Nokia unveils first MeeGo phone
Updated: 2011-06-22 07:53
By Shen Jingting (China Daily)
Stephen Elop, chief executive officer of Nokia Corp, speaks at the Uplinq Conference in San Diego, California, on June 2. The company plans to bring up to 10 new Symbian-based smartphones to market over the next 12 months. David Maung / Bloomberg
SINGAPORE - Nokia Corp on Tuesday unveiled its first mobile phone based on the MeeGo operating system (OS), while the chief executive officer insisted that the company is maintaining its focus on the Windows phone platform.
The N9, a touchscreen handset running on the MeeGo 1.2 Harmattan operating system, will be launched later this year, according to Nokia, which declined to disclose the specific date or price. The device is also fitted with the latest wireless technology, Near Field Communication, which allows users to share images and videos by touching compatible devices.
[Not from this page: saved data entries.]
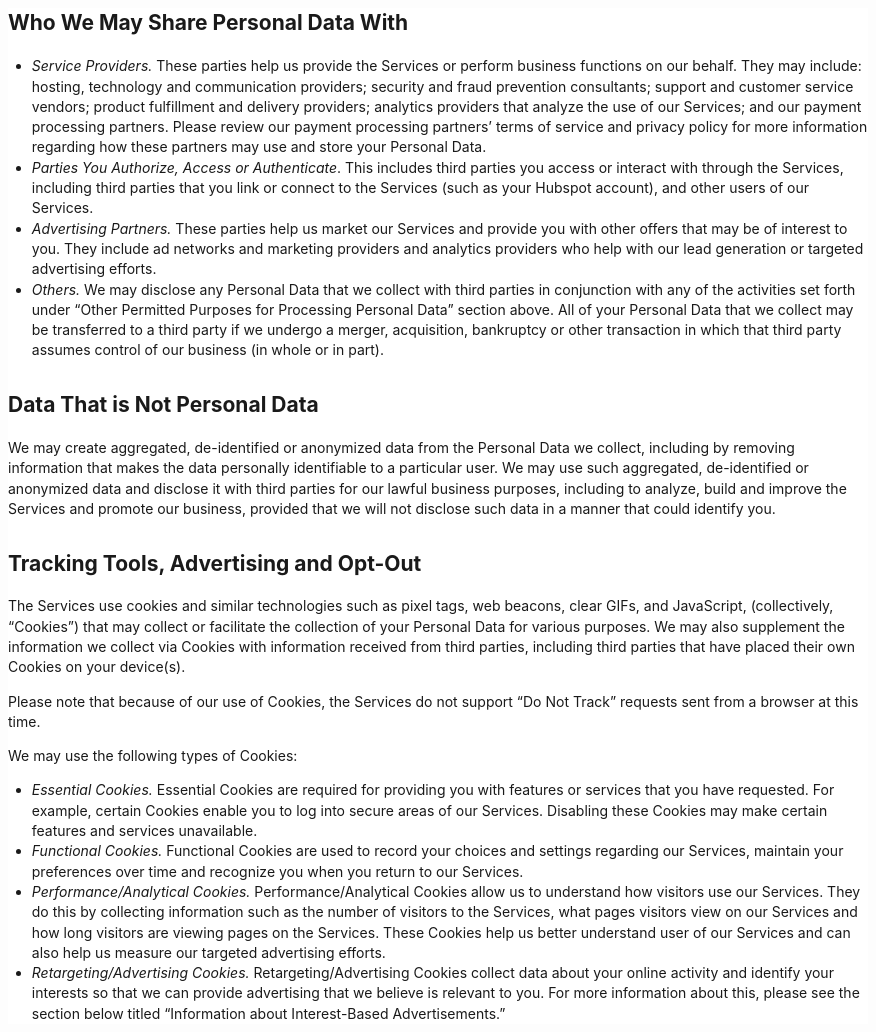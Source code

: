 Who We May Share Personal Data With 
------------------------------------

* _Service Providers._ These parties help us provide the Services or perform business functions on our behalf. They may include: hosting, technology and communication providers; security and fraud prevention consultants; support and customer service vendors; product fulfillment and delivery providers; analytics providers that analyze the use of our Services; and our payment processing partners. Please review our payment processing partners’ terms of service and privacy policy for more information regarding how these partners may use and store your Personal Data.
* _Parties You Authorize, Access or Authenticate_. This includes third parties you access or interact with through the Services, including third parties that you link or connect to the Services (such as your Hubspot account), and other users of our Services. 
* _Advertising Partners._ These parties help us market our Services and provide you with other offers that may be of interest to you. They include ad networks and marketing providers and analytics providers who help with our lead generation or targeted advertising efforts.
* _Others._ We may disclose any Personal Data that we collect with third parties in conjunction with any of the activities set forth under “Other Permitted Purposes for Processing Personal Data” section above. All of your Personal Data that we collect may be transferred to a third party if we undergo a merger, acquisition, bankruptcy or other transaction in which that third party assumes control of our business (in whole or in part).

Data That is Not Personal Data
------------------------------

We may create aggregated, de-identified or anonymized data from the Personal Data we collect, including by removing information that makes the data personally identifiable to a particular user. We may use such aggregated, de-identified or anonymized data and disclose it with third parties for our lawful business purposes, including to analyze, build and improve the Services and promote our business, provided that we will not disclose such data in a manner that could identify you.

Tracking Tools, Advertising and Opt-Out
---------------------------------------

The Services use cookies and similar technologies such as pixel tags, web beacons, clear GIFs, and JavaScript, (collectively, “Cookies”) that may collect or facilitate the collection of your Personal Data for various purposes. We may also supplement the information we collect via Cookies with information received from third parties, including third parties that have placed their own Cookies on your device(s). 

Please note that because of our use of Cookies, the Services do not support “Do Not Track” requests sent from a browser at this time.

We may use the following types of Cookies:

* _Essential Cookies._ Essential Cookies are required for providing you with features or services that you have requested. For example, certain Cookies enable you to log into secure areas of our Services. Disabling these Cookies may make certain features and services unavailable.
* _Functional Cookies._ Functional Cookies are used to record your choices and settings regarding our Services, maintain your preferences over time and recognize you when you return to our Services. 
* _Performance/Analytical Cookies._ Performance/Analytical Cookies allow us to understand how visitors use our Services. They do this by collecting information such as the number of visitors to the Services, what pages visitors view on our Services and how long visitors are viewing pages on the Services. These Cookies help us better understand user of our Services and can also help us measure our targeted advertising efforts. 
* _Retargeting/Advertising Cookies._ Retargeting/Advertising Cookies collect data about your online activity and identify your interests so that we can provide advertising that we believe is relevant to you. For more information about this, please see the section below titled “Information about Interest-Based Advertisements.”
"Today is summer solstice. In many cultures, including in Finland, the solstice is celebrated as the start of something new, and today is the start of something new for Nokia," said CEO Stephen Elop, at the Nokia Connection 2011 event in Singapore.
MeeGo, a Linux-based software platform, is designed to work across a range of terminals, including computers, tablets and connected TVs. The US chip giant Intel Corp has been working with Nokia since February 2010, to create the MeeGo OS.
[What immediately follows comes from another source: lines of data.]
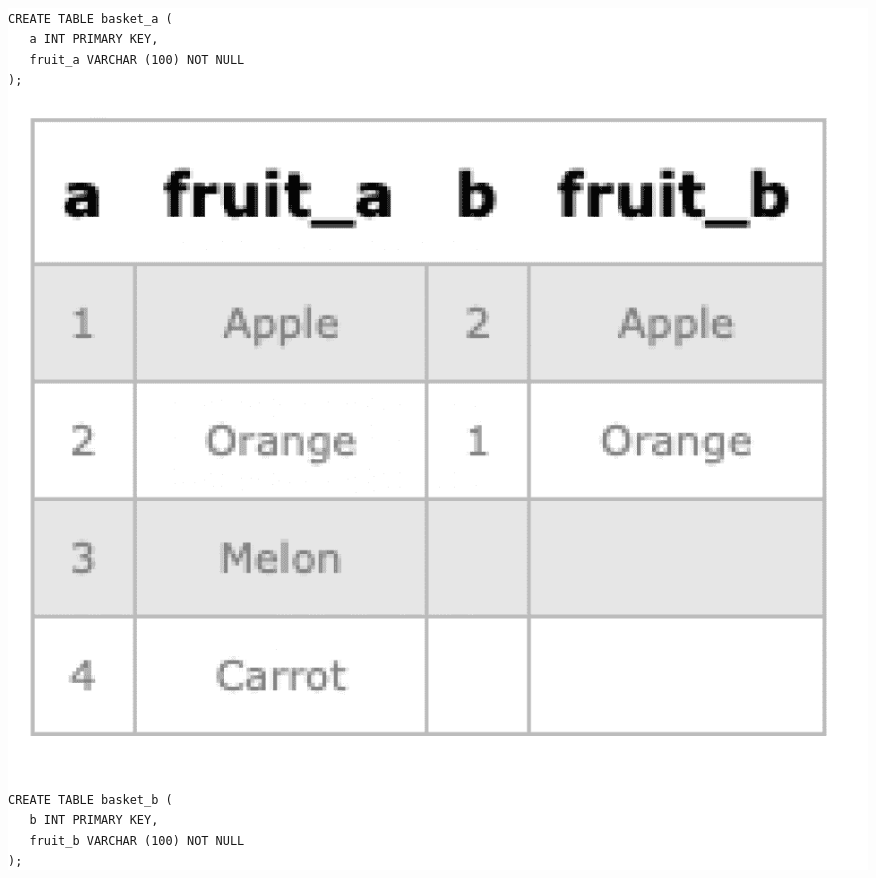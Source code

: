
 ```
CREATE TABLE basket_a (
   a INT PRIMARY KEY,
   fruit_a VARCHAR (100) NOT NULL
);
```

![](img/c53ff5048abf3941f269ef93937597f3.png)

```
CREATE TABLE basket_b (
   b INT PRIMARY KEY,
   fruit_b VARCHAR (100) NOT NULL
);
```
However, the Finnish phone giant disappointed Intel by delaying the release of the first MeeGo-based device for around half a year and announcing a strategic alliance with Microsoft Corp in February.
Elop did not answer directly whether the N9 will also be the last Nokia handset to adopt the MeeGo platform, but said a variety of innovations in the handset, including industrial design, the user interface and its focus on Qt framework, will evolve in the company's future products.
"Our primary smartphone platform strategy is the focus on Windows phone. I have increasing confidence that we will launch the first device based on the Windows phone platform later this year," Elop said.
He revealed that some of the first batch of Nokia's Windows phones have been produced and those who have viewed the early work are "very optimistic about the device that Nokia will bring to market".
Nokia also restated its commitment to the Symbian OS. The company plans to bring up to 10 new Symbian-based smartphones to market over the next 12 months.
Elop said since hundreds of millions of people around world use Symbian, Nokia will continue to support the operating system through 2016, with new software updates, maintenance, customer care and services.
Nokia will start shipping its N8, E7, C7 and C6-01 models with the new Symbian Anna software update.